Task goal
Which lines of the data below include the string "虽然如此"? Return each of them.

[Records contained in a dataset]
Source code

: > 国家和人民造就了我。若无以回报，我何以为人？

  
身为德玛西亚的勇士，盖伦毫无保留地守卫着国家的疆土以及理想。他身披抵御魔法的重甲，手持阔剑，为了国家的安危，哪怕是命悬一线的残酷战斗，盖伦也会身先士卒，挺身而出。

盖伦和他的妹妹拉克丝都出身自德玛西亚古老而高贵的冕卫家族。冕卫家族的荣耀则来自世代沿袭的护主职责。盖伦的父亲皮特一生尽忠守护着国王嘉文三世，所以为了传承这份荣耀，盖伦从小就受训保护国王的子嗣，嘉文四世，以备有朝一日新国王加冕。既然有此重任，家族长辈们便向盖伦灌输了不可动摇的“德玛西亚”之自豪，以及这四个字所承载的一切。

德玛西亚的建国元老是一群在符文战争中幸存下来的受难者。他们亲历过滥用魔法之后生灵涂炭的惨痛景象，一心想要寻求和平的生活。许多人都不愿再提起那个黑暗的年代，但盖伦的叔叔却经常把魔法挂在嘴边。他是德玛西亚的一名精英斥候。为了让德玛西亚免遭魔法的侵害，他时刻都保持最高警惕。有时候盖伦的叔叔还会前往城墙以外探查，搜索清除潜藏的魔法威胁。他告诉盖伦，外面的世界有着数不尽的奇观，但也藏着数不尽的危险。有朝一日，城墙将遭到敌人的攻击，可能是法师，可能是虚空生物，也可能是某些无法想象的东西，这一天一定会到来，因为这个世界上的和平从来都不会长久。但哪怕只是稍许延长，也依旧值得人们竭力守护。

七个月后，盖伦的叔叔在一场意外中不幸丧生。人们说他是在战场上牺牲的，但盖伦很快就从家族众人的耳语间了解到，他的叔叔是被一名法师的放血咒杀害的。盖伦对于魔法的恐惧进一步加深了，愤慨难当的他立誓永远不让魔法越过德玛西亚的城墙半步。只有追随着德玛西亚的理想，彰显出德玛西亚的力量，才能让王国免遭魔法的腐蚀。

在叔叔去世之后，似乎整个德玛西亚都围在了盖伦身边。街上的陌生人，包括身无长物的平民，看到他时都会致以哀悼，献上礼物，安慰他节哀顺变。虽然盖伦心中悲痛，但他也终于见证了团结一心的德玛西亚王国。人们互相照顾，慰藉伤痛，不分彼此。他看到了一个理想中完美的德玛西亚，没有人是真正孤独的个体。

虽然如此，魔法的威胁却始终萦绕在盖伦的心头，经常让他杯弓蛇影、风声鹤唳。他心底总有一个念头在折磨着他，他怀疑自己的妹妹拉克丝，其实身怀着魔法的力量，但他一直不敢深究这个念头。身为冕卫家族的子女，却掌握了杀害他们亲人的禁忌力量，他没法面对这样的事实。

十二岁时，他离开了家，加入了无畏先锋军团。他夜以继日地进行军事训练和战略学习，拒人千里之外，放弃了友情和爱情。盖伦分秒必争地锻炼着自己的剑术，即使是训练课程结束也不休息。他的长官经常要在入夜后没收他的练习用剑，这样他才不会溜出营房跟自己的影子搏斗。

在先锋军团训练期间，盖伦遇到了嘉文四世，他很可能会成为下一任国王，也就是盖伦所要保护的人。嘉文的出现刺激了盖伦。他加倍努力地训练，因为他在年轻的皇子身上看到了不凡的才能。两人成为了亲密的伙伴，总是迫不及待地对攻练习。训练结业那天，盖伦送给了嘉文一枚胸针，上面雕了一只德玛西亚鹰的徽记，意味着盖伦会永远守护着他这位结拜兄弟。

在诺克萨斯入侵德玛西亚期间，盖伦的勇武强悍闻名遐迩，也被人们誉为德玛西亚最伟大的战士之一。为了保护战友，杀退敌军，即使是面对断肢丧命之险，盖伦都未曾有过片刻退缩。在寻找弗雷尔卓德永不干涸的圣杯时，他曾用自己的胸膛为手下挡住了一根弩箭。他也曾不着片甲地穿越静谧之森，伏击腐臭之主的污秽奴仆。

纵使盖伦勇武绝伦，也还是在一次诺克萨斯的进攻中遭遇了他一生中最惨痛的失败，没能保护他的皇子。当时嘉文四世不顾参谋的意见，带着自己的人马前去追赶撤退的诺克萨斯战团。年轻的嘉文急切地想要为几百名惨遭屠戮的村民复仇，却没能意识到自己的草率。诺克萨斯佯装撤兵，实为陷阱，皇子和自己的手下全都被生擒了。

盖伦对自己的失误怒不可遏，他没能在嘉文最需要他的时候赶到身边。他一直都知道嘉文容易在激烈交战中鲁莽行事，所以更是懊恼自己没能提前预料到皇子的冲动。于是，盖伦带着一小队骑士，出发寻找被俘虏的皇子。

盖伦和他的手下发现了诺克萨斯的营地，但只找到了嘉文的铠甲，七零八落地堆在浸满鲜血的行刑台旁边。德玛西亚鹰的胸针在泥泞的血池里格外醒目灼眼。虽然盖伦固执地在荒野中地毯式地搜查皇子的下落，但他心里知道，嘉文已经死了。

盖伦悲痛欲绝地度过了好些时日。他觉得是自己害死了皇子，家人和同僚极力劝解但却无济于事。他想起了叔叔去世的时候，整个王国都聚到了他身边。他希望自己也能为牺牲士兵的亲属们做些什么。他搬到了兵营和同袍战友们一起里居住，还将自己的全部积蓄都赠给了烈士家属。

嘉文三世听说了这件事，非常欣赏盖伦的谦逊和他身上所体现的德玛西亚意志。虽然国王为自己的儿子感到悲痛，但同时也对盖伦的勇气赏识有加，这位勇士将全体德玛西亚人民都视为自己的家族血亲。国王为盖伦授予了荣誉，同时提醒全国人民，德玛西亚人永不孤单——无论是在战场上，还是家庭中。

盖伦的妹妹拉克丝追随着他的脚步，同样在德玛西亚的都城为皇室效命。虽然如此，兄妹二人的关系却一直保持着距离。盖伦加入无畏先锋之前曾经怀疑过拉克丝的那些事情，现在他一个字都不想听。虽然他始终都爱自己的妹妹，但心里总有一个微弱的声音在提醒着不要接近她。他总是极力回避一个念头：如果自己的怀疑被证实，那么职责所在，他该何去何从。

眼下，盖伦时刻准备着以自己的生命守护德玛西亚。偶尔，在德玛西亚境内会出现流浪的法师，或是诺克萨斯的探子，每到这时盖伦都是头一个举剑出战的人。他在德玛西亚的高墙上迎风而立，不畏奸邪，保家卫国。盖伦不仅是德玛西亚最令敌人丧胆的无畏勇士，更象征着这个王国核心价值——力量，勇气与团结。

The completed task
虽然如此，魔法的威胁却始终萦绕在盖伦的心头，经常让他杯弓蛇影、风声鹤唳。他心底总有一个念头在折磨着他，他怀疑自己的妹妹拉克丝，其实身怀着魔法的力量，但他一直不敢深究这个念头。身为冕卫家族的子女，却掌握了杀害他们亲人的禁忌力量，他没法面对这样的事实。
盖伦的妹妹拉克丝追随着他的脚步，同样在德玛西亚的都城为皇室效命。虽然如此，兄妹二人的关系却一直保持着距离。盖伦加入无畏先锋之前曾经怀疑过拉克丝的那些事情，现在他一个字都不想听。虽然他始终都爱自己的妹妹，但心里总有一个微弱的声音在提醒着不要接近她。他总是极力回避一个念头：如果自己的怀疑被证实，那么职责所在，他该何去何从。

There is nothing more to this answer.